- **GOAL OF THE EXERCISE**
Lines with the word "Println" are the ones wanted. Copy each of them from the entries below.

- **DATASET RECORDS**

== == ==

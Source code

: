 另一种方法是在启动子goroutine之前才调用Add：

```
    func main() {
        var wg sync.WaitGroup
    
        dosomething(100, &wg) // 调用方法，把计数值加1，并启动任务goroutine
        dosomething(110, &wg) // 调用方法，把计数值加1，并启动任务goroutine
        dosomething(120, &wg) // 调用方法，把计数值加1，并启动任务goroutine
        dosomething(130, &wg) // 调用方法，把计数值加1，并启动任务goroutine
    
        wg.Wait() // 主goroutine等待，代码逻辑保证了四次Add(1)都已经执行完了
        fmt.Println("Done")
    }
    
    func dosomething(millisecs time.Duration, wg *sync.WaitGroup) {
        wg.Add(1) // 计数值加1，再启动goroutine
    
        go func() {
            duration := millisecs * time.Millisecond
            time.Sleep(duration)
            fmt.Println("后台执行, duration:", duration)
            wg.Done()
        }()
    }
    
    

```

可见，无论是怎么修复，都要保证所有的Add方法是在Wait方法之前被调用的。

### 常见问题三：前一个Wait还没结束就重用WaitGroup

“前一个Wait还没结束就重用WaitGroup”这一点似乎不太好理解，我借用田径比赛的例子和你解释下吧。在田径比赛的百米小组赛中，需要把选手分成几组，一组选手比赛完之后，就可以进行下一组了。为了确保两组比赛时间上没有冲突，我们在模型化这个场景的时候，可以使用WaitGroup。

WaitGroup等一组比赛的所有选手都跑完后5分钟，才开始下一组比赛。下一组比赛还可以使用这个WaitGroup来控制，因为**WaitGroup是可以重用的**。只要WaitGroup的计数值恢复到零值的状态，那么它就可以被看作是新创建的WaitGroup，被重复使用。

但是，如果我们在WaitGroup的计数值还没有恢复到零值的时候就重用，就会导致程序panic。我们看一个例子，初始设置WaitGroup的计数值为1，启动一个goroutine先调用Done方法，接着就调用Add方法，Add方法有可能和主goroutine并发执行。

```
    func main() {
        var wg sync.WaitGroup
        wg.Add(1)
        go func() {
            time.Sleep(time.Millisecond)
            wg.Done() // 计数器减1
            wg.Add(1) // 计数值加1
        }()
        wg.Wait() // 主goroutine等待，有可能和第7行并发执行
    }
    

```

== == ==

- **SOLUTION TO THE PROBLEM**
        fmt.Println("Done")
            fmt.Println("后台执行, duration:", duration)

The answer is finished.